AMD Mantle API [updating]

Discussion in 'Rendering Technology and APIs' started by MarkoIt, Sep 26, 2013.

  1. Silent_Buddha

    Legend

    Joined:
    Mar 13, 2007
    Messages:
    18,409
    Likes Received:
    8,843
    Which has happened before. With a company that I cannot remember the name of, opting to take less money from another company rather than accepting Microsoft's more generous offer.

    I believe the contract gave Microsoft the right of first refusal. Meaning that as long as Microsoft matched whatever offer was on the table, the company (or was it certain assets of Nvidia?) legally had to be sold to Microsoft. It's been a long arsed time since I paid attention to it, but that's what I recall.

    Regards,
    SB
     
  2. liquidboy

    Regular Newcomer

    Joined:
    Jan 16, 2013
    Messages:
    416
    Likes Received:
    77
    impressive results from the mantle/dx12 preliminary tests by Ryan ...

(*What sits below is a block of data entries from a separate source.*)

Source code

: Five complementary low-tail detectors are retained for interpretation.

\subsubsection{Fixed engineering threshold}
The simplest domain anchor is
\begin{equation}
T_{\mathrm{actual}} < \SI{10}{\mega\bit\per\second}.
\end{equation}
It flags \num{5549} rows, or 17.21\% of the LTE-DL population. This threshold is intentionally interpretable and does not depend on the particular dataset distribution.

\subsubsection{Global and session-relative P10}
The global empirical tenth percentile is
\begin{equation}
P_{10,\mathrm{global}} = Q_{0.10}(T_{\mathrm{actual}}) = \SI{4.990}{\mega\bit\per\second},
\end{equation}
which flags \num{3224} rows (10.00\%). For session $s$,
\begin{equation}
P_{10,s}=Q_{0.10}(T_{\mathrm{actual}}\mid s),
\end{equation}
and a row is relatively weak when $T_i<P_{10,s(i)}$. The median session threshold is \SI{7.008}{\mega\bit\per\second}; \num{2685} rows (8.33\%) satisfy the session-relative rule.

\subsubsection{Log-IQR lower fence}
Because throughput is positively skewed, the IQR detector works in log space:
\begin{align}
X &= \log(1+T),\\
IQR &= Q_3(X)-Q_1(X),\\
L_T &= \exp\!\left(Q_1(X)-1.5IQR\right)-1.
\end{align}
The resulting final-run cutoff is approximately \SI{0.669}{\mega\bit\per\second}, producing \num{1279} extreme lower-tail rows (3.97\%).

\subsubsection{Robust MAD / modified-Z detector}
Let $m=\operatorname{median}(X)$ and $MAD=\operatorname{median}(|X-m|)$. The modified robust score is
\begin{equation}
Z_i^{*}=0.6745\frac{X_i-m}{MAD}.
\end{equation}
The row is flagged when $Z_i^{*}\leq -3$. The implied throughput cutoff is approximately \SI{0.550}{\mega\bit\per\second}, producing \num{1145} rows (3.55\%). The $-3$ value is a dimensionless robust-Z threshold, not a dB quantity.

    I have a question, not sure if anyone here can answer it (due to NDA) ...

    I know that Dx12 is tied to wddm2.0 which is tied to windows 10 ..

    And as Ryan points out, wddm 2.0 is an enabler of the perf gains that DX12 delivers (on the win10 os)..

    Ryan also rightfully points out that wddm 2.0 also is an enabler for the 3rd party graphics drivers, they're performance is also tied to wddm2.0

    So my question is " just like Dx12.0 impressive results is tied to wddm 2.0, is it fair to say that mantles impressive results is also tied to wddm 2.0" ... basically without wddm2.0 mantle wouldn't achieve such impressive results?!

    If we ran these same tests in windows 7 (wddm 1.3) with mantle, would it be able to achieve such impressive 143% - 300% improvements?!

    Similarly on windows 10 if it were still using wddm 1.3 would mantle still see these impressive 100+% results ?!
     
  3. Ryan Smith

    Regular

    Joined:
    Mar 26, 2010
    Messages:
    629
    Likes Received:
    1,131
    Location:
    PCIe x16_1
    I have an update from Oxide on this matter. The following has been appended to the article:

     
  4. 3dilettante

    Legend Alpha

    Joined:
    Sep 15, 2003
    Messages:
    8,579
    Likes Received:
    4,799
    Location:
    Well within 3d
    Interesting. I had seen discussion about what it would take to swamp the command processor with targeted benchmarks, but this may be the the most prominent and complex software to manifest that limit so clearly.
    Does it seem reasonable to read into that statement that Mantle would be even closer to DX12 if it weren't for that API-specific optimization?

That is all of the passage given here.